Nach Angaben von Der Standard und ORF flogen die USA bereits in der Nacht auf Sonntag, den 12. Juli, Luftangriffe auf Ziele im Iran; ausgelöst wurde die Eskalation demnach durch frühere Angriffe auf Handelsschiffe in der Straße von Hormus, darunter ein unter zyprischer Flagge fahrendes Containerschiff, das beschossen wurde und in Brand geriet. Iran erklärte in der Folge die Straße von Hormus für gesperrt. UN-Generalsekretär António Guterres zeigte sich laut Berichten „zutiefst besorgt“ über die „erhebliche Eskalation“. Iranische Revolutionsgarden reagierten mit Gegenschlägen auf US-Stützpunkte in Bahrain, Kuwait und Jordanien. Am 13. Juli griff Iran laut Angaben der Vereinigten Arabischen Emirate zwei emiratische Öltanker an, wobei ein indisches Besatzungsmitglied getötet wurde; das US-Zentralkommando flog eine dritte Angriffsnacht mit erstmals eingesetzten bewaffneten Seedrohnen. Am 14. Juli zog Trump eine zuvor angekündigte 20-Prozent-Gebühr auf Hormus-Fracht nach nur einem Tag zurück, US-Angriffe trafen die Hafenstadt Buschehr nahe Irans einzigem Atomkraftwerk, Irans Parlament brachte einen Gesetzentwurf zur dauerhaften Kontrolle der Meerenge ein, und das US-Militär reimponierte eine Seeblockade gegen Schiffe mit Bezug zu iranischen Häfen. Am 15. Juli flog das US-Zentralkommando mehrere weitere Angriffswellen, unter anderem gegen Greater Tunb, Chabahar, Bandar Abbas und Ahvaz; die iranische Armee bestätigte sieben Tote bei einem Angriff auf eine Kaserne in Bampur, während die Regierungssprecherin separat von mehr als 30 getöteten Zivilisten sprach – beide Zahlen stammen von iranischer Seite und sind unabhängig nicht bestätigt. Iran erklärte das Waffenstillstandsabkommen für hinfällig, Präsident Trump drohte mit Angriffen auf Kraftwerke und Brücken. Ab dem 16. Juli setzte sich dieses Muster mit einer sechsten und schließlich siebenten Angriffsnacht fort, begleitet von einer Wasserkrise in Jask und neuen Gegenschlägen auf Golfstaaten (siehe unten).

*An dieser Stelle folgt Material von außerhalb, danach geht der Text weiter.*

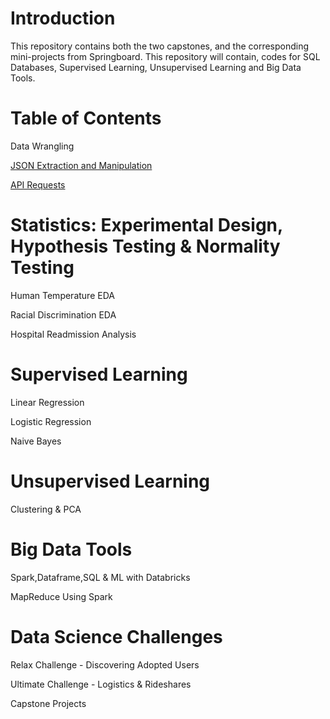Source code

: # Introduction

This repository contains both the two capstones, and the corresponding mini-projects from Springboard. This repository will contain, codes for SQL Databases, Supervised Learning, Unsupervised Learning and Big Data Tools.


# Table of Contents

Data Wrangling

[JSON Extraction and Manipulation](https://github.com/dreamtx01/Springboard/blob/master/Folders/Mini-Projects/JSON_Project/sliderule_dsi_json_exercise.ipynb)

[API Requests](https://github.com/dreamtx01/Springboard/blob/master/Folders/Mini-Projects/API/api_data_wrangling_mini_project.ipynb)

# Statistics: Experimental Design, Hypothesis Testing & Normality Testing
Human Temperature EDA

Racial Discrimination EDA

Hospital Readmission Analysis

# Supervised Learning
Linear Regression

Logistic Regression

Naive Bayes

# Unsupervised Learning
Clustering & PCA

# Big Data Tools
Spark,Dataframe,SQL & ML with Databricks

MapReduce Using Spark

# Data Science Challenges
Relax Challenge - Discovering Adopted Users

Ultimate Challenge - Logistics & Rideshares


Capstone Projects






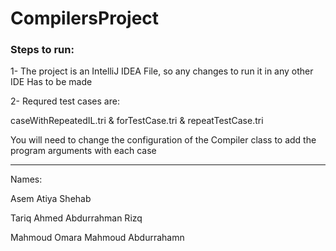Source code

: # CompilersProject

<h3>Steps to run:</h3>

<p>1- The project is an IntelliJ IDEA File, so any changes to run it in any other IDE Has to be made</p>
<p>2- Requred test cases are:</p>
 <p>caseWithRepeatedIL.tri  & forTestCase.tri  & repeatTestCase.tri </p>
 
 <p>You will need to change the configuration of the Compiler class to add the program arguments with each case</p>
 <hr>
 <p>Names:</p>
 <p>Asem Atiya Shehab</p>
 <p>Tariq Ahmed Abdurrahman Rizq</p>
 <p>Mahmoud Omara Mahmoud Abdurrahamn </p>
 
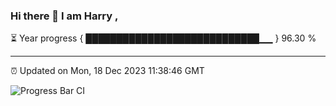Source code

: ### Hi there 👋 I am Harry , 

⏳ Year progress { ████████████████████████████▁▁ } 96.30 %

---

⏰ Updated on Mon, 18 Dec 2023 11:38:46 GMT

![Progress Bar CI](https://github.com/duykhang68/duykhang68/workflows/Progress%20Bar%20CI/badge.svg)
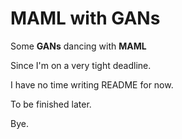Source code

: # MAML with GANs

Some **GANs** dancing with **MAML**

Since I'm on a very tight deadline.

I have no time writing README for now.

To be finished later. 

Bye.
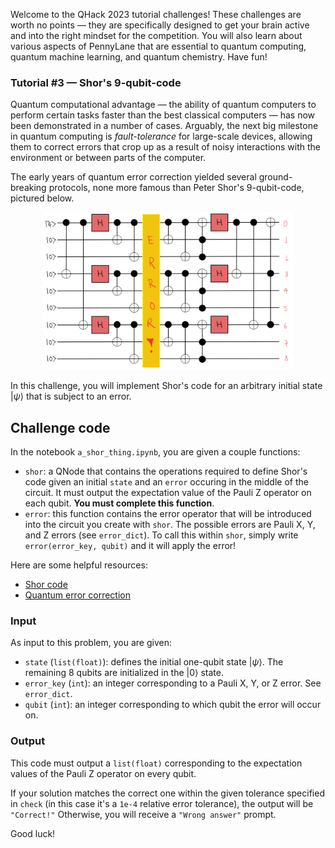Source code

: Welcome to the QHack 2023 tutorial challenges! These challenges are worth no points — they are specifically designed to get your brain active and into the right mindset for the competition. You will also learn about various aspects of PennyLane that are essential to quantum computing, quantum machine learning, and quantum chemistry. Have fun!

### Tutorial \#3 — Shor's 9-qubit-code

Quantum computational advantage — the ability of quantum computers to perform certain tasks faster than the best classical computers — has now been demonstrated in a number of cases.
Arguably, the next big milestone in quantum computing is *fault-tolerance* for large-scale devices, allowing them to correct errors that crop up as a result of noisy interactions with the environment or between parts of the computer.

The early years of quantum error correction yielded several ground-breaking protocols, none more famous than Peter Shor's 9-qubit-code, pictured below.

<p align="center">
<img src="./images/daily3.png" width="400"/>
</p>

In this challenge, you will implement Shor's code for an arbitrary initial state $\vert \psi \rangle$ that is subject to an error. 

## Challenge code

In the notebook `a_shor_thing.ipynb`, you are given a couple functions:

- `shor`: a QNode that contains the operations required to define Shor's code given an initial `state` and an `error` occuring in the middle of the circuit. It must output the expectation value of the Pauli Z operator on each qubit. **You must complete this function**.
- `error`: this function contains the error operator that will be introduced into the circuit you create with `shor`. The possible errors are Pauli X, Y, and Z errors (see `error_dict`). To call this within `shor`, simply write `error(error_key, qubit)` and it will apply the error!

Here are some helpful resources:

- [Shor code](https://en.wikipedia.org/wiki/Quantum_error_correction#Shor_code)
- [Quantum error correction](https://en.wikipedia.org/wiki/Quantum_error_correction)

### Input 

As input to this problem, you are given:

- `state` (`list(float)`): defines the initial one-qubit state $\vert \psi \rangle$. The remaining 8 qubits are initialized in the $\vert 0 \rangle$ state.
- `error_key` (`int`): an integer corresponding to a Pauli X, Y, or Z error. See `error_dict`.
- `qubit` (`int`): an integer corresponding to which qubit the error will occur on.

### Output

This code must output a `list(float)` corresponding to the expectation values of the Pauli Z operator on every qubit.

If your solution matches the correct one within the given tolerance specified in `check` (in this case it's a `1e-4` relative error tolerance), the output will be `"Correct!"` Otherwise, you will receive a `"Wrong answer"` prompt.

Good luck!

Der Angriff auf die Öltanker Mombasa und Al Bahiyah

Laut einer Erklärung des Verteidigungsministeriums der Vereinigten Arabischen Emirate wurden die beiden emiratischen Tanker „Mombasa“ und „Al Bahiyah“ am 13. Juli von zwei iranischen Marschflugkörpern getroffen, während sie die südliche, als sicher geltende Route der Straße von Hormus innerhalb omanischer Hoheitsgewässer befuhren. Ein indisches Besatzungsmitglied an Bord der Mombasa kam dabei ums Leben. Acht weitere Crewmitglieder – sechs indische und zwei ukrainische Staatsangehörige – wurden verletzt, vier von ihnen schwer. Auf beiden Schiffen brachen Feuer aus, die nach Angaben der Emirate unter Kontrolle gebracht werden konnten. Die Emirate bezeichneten den Angriff als „schwerwiegenden Verstoß und klaren Bruch des Völkerrechts“; ihr Außenministerium sprach zudem von einem Akt der Piraterie und behielt sich eine Reaktion vor. Diese Angaben wurden hier ausschließlich über die mediale Wiedergabe der offiziellen Erklärung erfasst, nicht anhand des Original-Statements; aus Sensibilitätsgründen wird kein Name des Getöteten genannt.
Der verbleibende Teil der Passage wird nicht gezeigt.